European Gas Prices Fall on Signs That Nord Stream Flows Will Resume
By Geoffrey Smith
Investing.com -- Benchmark European Natural Gas Futures fell sharply on Friday to their lowest in two weeks on signs that Russian gas will resume flows through the Nord Stream 1 pipeline to Germany from Saturday.
By 03:25 ET (07:25 GMT), the front-month Dutch TTF contract, the benchmark for northwest Europe, was down 8.6% at 222.00 euros a megawatt-hour.
The contract had dipped as low as 218.22 EUR/MWh after the pipeline's operator signaled that shipments would start again as of 2 AM in Berlin on Saturday, allaying fears that state-owned gas monopoly Gazprom (MCX: GAZP ) would keep the pipeline shut for longer.

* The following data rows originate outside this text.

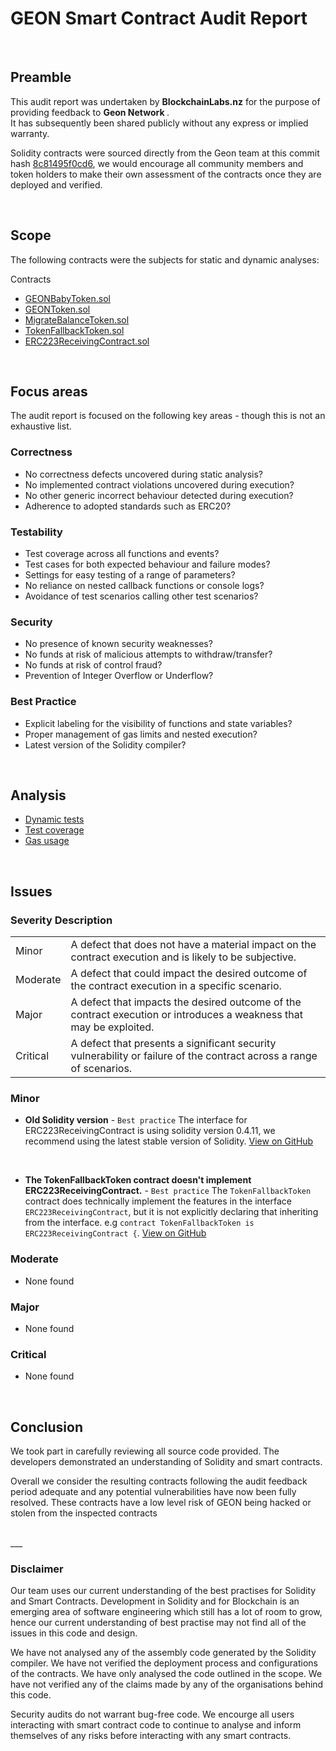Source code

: # GEON Smart Contract Audit Report
<br>

## Preamble
This audit report was undertaken by <b>BlockchainLabs.nz</b> for the purpose of providing feedback to <b>Geon Network
</b>. <br>It has subsequently been shared publicly without any express or implied warranty.

Solidity contracts were sourced directly from the Geon team at this commit hash [8c81495f0cd6](https://github.com/GeonNetwork/tokens/commit/8c81495f0cd652de18ad93356a77216996679f5e), we would encourage all community members and token holders to make their own assessment of the contracts once they are deployed and verified.

<br>

## Scope
The following contracts were the subjects for static and dynamic analyses:

Contracts
  - [GEONBabyToken.sol](https://github.com/BlockchainLabsNZ/geon-contracts-audit/blob/master/contracts/GEONBabyToken.sol)
  - [GEONToken.sol](https://github.com/BlockchainLabsNZ/geon-contracts-audit/blob/master/contracts/GEONToken.sol)
  - [MigrateBalanceToken.sol](https://github.com/BlockchainLabsNZ/geon-contracts-audit/blob/master/contracts/MigrateBalanceToken.sol)
  - [TokenFallbackToken.sol](https://github.com/BlockchainLabsNZ/geon-contracts-audit/blob/master/contracts/TokenFallbackToken.sol)
  - [ERC223ReceivingContract.sol](https://github.com/BlockchainLabsNZ/geon-contracts-audit/blob/master/contracts/ERC223ReceivingContract.sol)
  <br>

## Focus areas
The audit report is focused on the following key areas - though this is not an exhaustive list.


### Correctness
- No correctness defects uncovered during static analysis?
- No implemented contract violations uncovered during execution?
- No other generic incorrect behaviour detected during execution?
- Adherence to adopted standards such as ERC20?

### Testability
- Test coverage across all functions and events?
- Test cases for both expected behaviour and failure modes?
- Settings for easy testing of a range of parameters?
- No reliance on nested callback functions or console logs?
- Avoidance of test scenarios calling other test scenarios?

### Security
- No presence of known security weaknesses?
- No funds at risk of malicious attempts to withdraw/transfer?
- No funds at risk of control fraud?
- Prevention of Integer Overflow or Underflow?

### Best Practice
- Explicit labeling for the visibility of functions and state variables?
- Proper management of gas limits and nested execution?
- Latest version of the Solidity compiler?

<br>

## Analysis

- [Dynamic tests](dynamic-analysis.md)
- [Test coverage](test-coverage.md)
- [Gas usage](gas-consumption-report.md)

<br>

## Issues

### Severity Description
<table>
<tr>
  <td>Minor</td>
  <td>A defect that does not have a material impact on the contract execution and is likely to be subjective.</td>
</tr>
<tr>
  <td>Moderate</td>
  <td>A defect that could impact the desired outcome of the contract execution in a specific scenario.</td>
</tr>
<tr>
  <td>Major</td>
  <td> A defect that impacts the desired outcome of the contract execution or introduces a weakness that may be exploited.</td>
</tr>
<tr>
  <td>Critical</td>
  <td>A defect that presents a significant security vulnerability or failure of the contract across a range of scenarios.</td>
</tr>
</table>

### Minor
- **Old Solidity version** - `Best practice` The interface for ERC223ReceivingContract is using solidity version 0.4.11, we recommend using the latest stable version of Solidity.
[View on GitHub](https://github.com/BlockchainLabsNZ/geon-contracts-audit/issues/1)
<br>

- **The TokenFallbackToken contract doesn't implement ERC223ReceivingContract.** - `Best practice` The `TokenFallbackToken` contract does technically implement the features in the interface `ERC223ReceivingContract`, but it is not explicitly declaring that inheriting from the interface.
e.g `contract TokenFallbackToken is ERC223ReceivingContract {`.
[View on GitHub](https://github.com/BlockchainLabsNZ/geon-contracts-audit/issues/2)


### Moderate
- None found

### Major
- None found

### Critical
- None found

<br>

## Conclusion
We took part in carefully reviewing all source code provided. The developers demonstrated an understanding of Solidity and smart contracts.

Overall we consider the resulting contracts following the audit feedback period adequate and any potential vulnerabilities have now been fully resolved. These contracts have a low level risk of GEON being hacked or stolen from the inspected contracts

<br>
___

### Disclaimer

Our team uses our current understanding of the best practises for Solidity and Smart Contracts. Development in Solidity and for Blockchain is an emerging area of software engineering which still has a lot of room to grow, hence our current understanding of best practise may not find all of the issues in this code and design.

We have not analysed any of the assembly code generated by the Solidity compiler. We have not verified the deployment process and configurations of the contracts. We have only analysed the code outlined in the scope. We have not verified any of the claims made by any of the organisations behind this code.

Security audits do not warrant bug-free code. We encourge all users interacting with smart contract code to continue to analyse and inform themselves of any risks before interacting with any smart contracts.
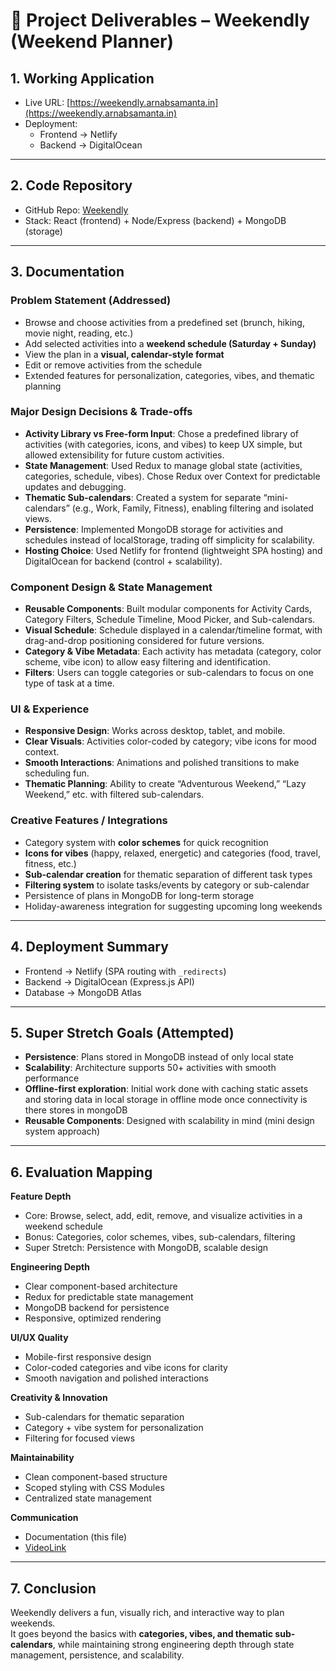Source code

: # 📌 Project Deliverables – Weekendly (Weekend Planner)

## 1. Working Application

-   Live URL: [https://weekendly.arnabsamanta.in](https://weekendly.arnabsamanta.in)
-   Deployment:
    -   Frontend → Netlify
    -   Backend → DigitalOcean

---

## 2. Code Repository

-   GitHub Repo: [Weekendly](https://github.com/learner-enthusiast/React_calender_app)
-   Stack: React (frontend) + Node/Express (backend) + MongoDB (storage)

---

## 3. Documentation

### Problem Statement (Addressed)

-   Browse and choose activities from a predefined set (brunch, hiking, movie night, reading, etc.)
-   Add selected activities into a **weekend schedule (Saturday + Sunday)**
-   View the plan in a **visual, calendar-style format**
-   Edit or remove activities from the schedule
-   Extended features for personalization, categories, vibes, and thematic planning

### Major Design Decisions & Trade-offs

-   **Activity Library vs Free-form Input**: Chose a predefined library of activities (with categories, icons, and vibes) to keep UX simple, but allowed extensibility for future custom activities.
-   **State Management**: Used Redux to manage global state (activities, categories, schedule, vibes). Chose Redux over Context for predictable updates and debugging.
-   **Thematic Sub-calendars**: Created a system for separate “mini-calendars” (e.g., Work, Family, Fitness), enabling filtering and isolated views.
-   **Persistence**: Implemented MongoDB storage for activities and schedules instead of localStorage, trading off simplicity for scalability.
-   **Hosting Choice**: Used Netlify for frontend (lightweight SPA hosting) and DigitalOcean for backend (control + scalability).

### Component Design & State Management

-   **Reusable Components**: Built modular components for Activity Cards, Category Filters, Schedule Timeline, Mood Picker, and Sub-calendars.
-   **Visual Schedule**: Schedule displayed in a calendar/timeline format, with drag-and-drop positioning considered for future versions.
-   **Category & Vibe Metadata**: Each activity has metadata (category, color scheme, vibe icon) to allow easy filtering and identification.
-   **Filters**: Users can toggle categories or sub-calendars to focus on one type of task at a time.

### UI & Experience

-   **Responsive Design**: Works across desktop, tablet, and mobile.
-   **Clear Visuals**: Activities color-coded by category; vibe icons for mood context.
-   **Smooth Interactions**: Animations and polished transitions to make scheduling fun.
-   **Thematic Planning**: Ability to create “Adventurous Weekend,” “Lazy Weekend,” etc. with filtered sub-calendars.

### Creative Features / Integrations

-   Category system with **color schemes** for quick recognition
-   **Icons for vibes** (happy, relaxed, energetic) and categories (food, travel, fitness, etc.)
-   **Sub-calendar creation** for thematic separation of different task types
-   **Filtering system** to isolate tasks/events by category or sub-calendar
-   Persistence of plans in MongoDB for long-term storage
-   Holiday-awareness integration for suggesting upcoming long weekends

---

## 4. Deployment Summary

-   Frontend → Netlify (SPA routing with `_redirects`)
-   Backend → DigitalOcean (Express.js API)
-   Database → MongoDB Atlas

---

## 5. Super Stretch Goals (Attempted)

-   **Persistence**: Plans stored in MongoDB instead of only local state
-   **Scalability**: Architecture supports 50+ activities with smooth performance
-   **Offline-first exploration**: Initial work done with caching static assets and storing data in local storage in offline mode once connectivity is there stores in mongoDB
-   **Reusable Components**: Designed with scalability in mind (mini design system approach)

---

## 6. Evaluation Mapping

**Feature Depth**

-   Core: Browse, select, add, edit, remove, and visualize activities in a weekend schedule
-   Bonus: Categories, color schemes, vibes, sub-calendars, filtering
-   Super Stretch: Persistence with MongoDB, scalable design

**Engineering Depth**

-   Clear component-based architecture
-   Redux for predictable state management
-   MongoDB backend for persistence
-   Responsive, optimized rendering

**UI/UX Quality**

-   Mobile-first responsive design
-   Color-coded categories and vibe icons for clarity
-   Smooth navigation and polished interactions

**Creativity & Innovation**

-   Sub-calendars for thematic separation
-   Category + vibe system for personalization
-   Filtering for focused views

**Maintainability**

-   Clean component-based structure
-   Scoped styling with CSS Modules
-   Centralized state management

**Communication**

-   Documentation (this file)
-   [VideoLink](https://drive.google.com/file/d/1h0FPn6ngrsJ1hVCPLT_LsRcCeXicUDDd/view?usp=sharing)

---

## 7. Conclusion

Weekendly delivers a fun, visually rich, and interactive way to plan weekends.  
It goes beyond the basics with **categories, vibes, and thematic sub-calendars**, while maintaining strong engineering depth through state management, persistence, and scalability.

Resumed shipments and a sharp reduction in consumption by industrial users due to high prices make it more likely that Europe will meet its targets for filling storage capacity ahead of the peak winter demand season with time to spare. That will reduce the need for the kind of panic buying on the global spot market that has characterized the year so far.

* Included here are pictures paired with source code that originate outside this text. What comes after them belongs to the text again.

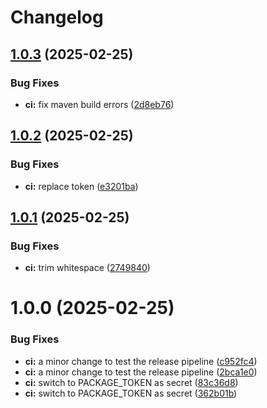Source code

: # Changelog

## [1.0.3](https://github.com/nordeck/ovc-backend/compare/v1.0.2...v1.0.3) (2025-02-25)


### Bug Fixes

* **ci:** fix maven build errors ([2d8eb76](https://github.com/nordeck/ovc-backend/commit/2d8eb7664eca1218724e0ca4a0ee560098ca0840))

## [1.0.2](https://github.com/nordeck/ovc-backend/compare/v1.0.1...v1.0.2) (2025-02-25)


### Bug Fixes

* **ci:** replace token ([e3201ba](https://github.com/nordeck/ovc-backend/commit/e3201ba905ddb617244ecbad87f7f153b4018413))

## [1.0.1](https://github.com/nordeck/ovc-backend/compare/v1.0.0...v1.0.1) (2025-02-25)


### Bug Fixes

* **ci:** trim whitespace ([2749840](https://github.com/nordeck/ovc-backend/commit/274984009c27159cac16cd586fc3b7663110072f))

# 1.0.0 (2025-02-25)


### Bug Fixes

* **ci:** a minor change to test the release pipeline ([c952fc4](https://github.com/nordeck/ovc-backend/commit/c952fc4cb67b3890cda38a2882528826c801e7cb))
* **ci:** a minor change to test the release pipeline ([2bca1e0](https://github.com/nordeck/ovc-backend/commit/2bca1e04f6f3f284f602c69ad2b7f4177eebbf42))
* **ci:** switch to PACKAGE_TOKEN as secret ([83c36d8](https://github.com/nordeck/ovc-backend/commit/83c36d82658acee9d3bac38d9685aebbf1108b02))
* **ci:** switch to PACKAGE_TOKEN as secret ([362b01b](https://github.com/nordeck/ovc-backend/commit/362b01bf520a9aaec24691ddf3ee3954f0db2692))
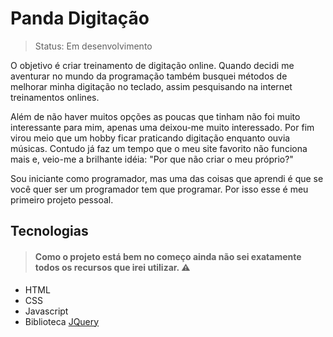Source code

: # Panda Digitação
>Status: Em desenvolvimento 

O objetivo é criar treinamento de digitação online. Quando decidi me aventurar no mundo da programação também busquei métodos de melhorar minha digitação no teclado, assim pesquisando na internet treinamentos onlines. 

Além de não haver muitos opções as poucas que tinham não foi muito interessante para mim, apenas uma deixou-me muito interessado. Por fim virou meio que um hobby ficar praticando digitação enquanto ouvia músicas. Contudo já faz um tempo que o meu site favorito não funciona mais e, veio-me a brilhante idéia: 
"Por que não criar o meu próprio?"

Sou iniciante como programador, mas uma das coisas que aprendi é que se você quer ser um programador tem que programar. Por isso esse é meu primeiro projeto pessoal.
## Tecnologias
>#### Como o projeto está bem no começo ainda não sei exatamente todos os recursos que irei utilizar. ⚠️
+ HTML
+ CSS
+ Javascript
+ Biblioteca [JQuery](https://jquery.com/)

However, that doesn't mean that prices are about to go into freefall, analysts say.
Europe has had to substitute liquefied natural gas for its Russian pipeline imports this summer, and its actions have kept traditional buyers in Asia out of the spot market. Asian LNG imports are down 7% year-to-date, thanks to declines of 20% in China and 18% in India. But Japan, South Korea and China all need more gas for their winter heating season, and they are now starting to return to the market, to the extent that their demand is not covered by long-term contracts.
Data from Gas Infrastructure Europe show that EU storage facilities were already, on aggregate, more than 80% full on September 1st, two months ahead of schedule. Germany and Italy, the continent's two biggest consumers, were at 84.3% and 82.6%, while France stood at over 91%. However, key transportation hubs such as the Netherlands and Austria have made less progress, at 77.8% and 66.9% respectively.
Russia says that it has had to cut flows through Nord Stream because most of the turbines that pump gas into the pipeline are in Canada for maintenance by their German-based maker, Siemens Energy. Germany's government has dismissed such explanations as disingenuous and designed to pressure the country into abandoning its support for Ukraine.
Germany, along with the rest of the EU, is due to cease imports of all Russian energy except gas at the end of the year.